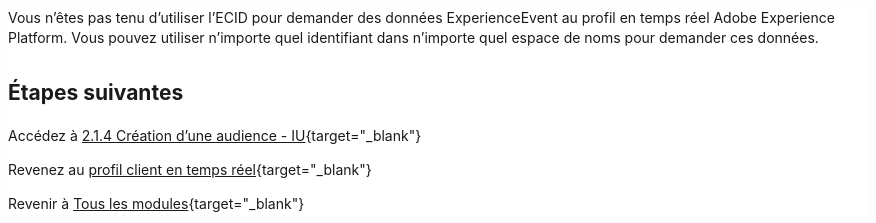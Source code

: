 Vous n’êtes pas tenu d’utiliser l’ECID pour demander des données ExperienceEvent au profil en temps réel Adobe Experience Platform. Vous pouvez utiliser n’importe quel identifiant dans n’importe quel espace de noms pour demander ces données.

## Étapes suivantes

Accédez à [2.1.4 Création d’une audience - IU](./ex4.md){target="_blank"}

Revenez au [profil client en temps réel](./real-time-customer-profile.md){target="_blank"}

Revenir à [Tous les modules](./../../../../overview.md){target="_blank"}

☆ ☆ ☆ ☆ ☆ ☆ ☆

- [WHAT THE TASK REQUIRES]:
Give back the whole listing exactly as written. Do not include any picture.

- [ANSWER AREA]:
Source code

: Vous n’êtes pas tenu d’utiliser l’ECID pour demander des données ExperienceEvent au profil en temps réel Adobe Experience Platform. Vous pouvez utiliser n’importe quel identifiant dans n’importe quel espace de noms pour demander ces données.

## Étapes suivantes

Accédez à [2.1.4 Création d’une audience - IU](./ex4.md){target="_blank"}

Revenez au [profil client en temps réel](./real-time-customer-profile.md){target="_blank"}

Revenir à [Tous les modules](./../../../../overview.md){target="_blank"}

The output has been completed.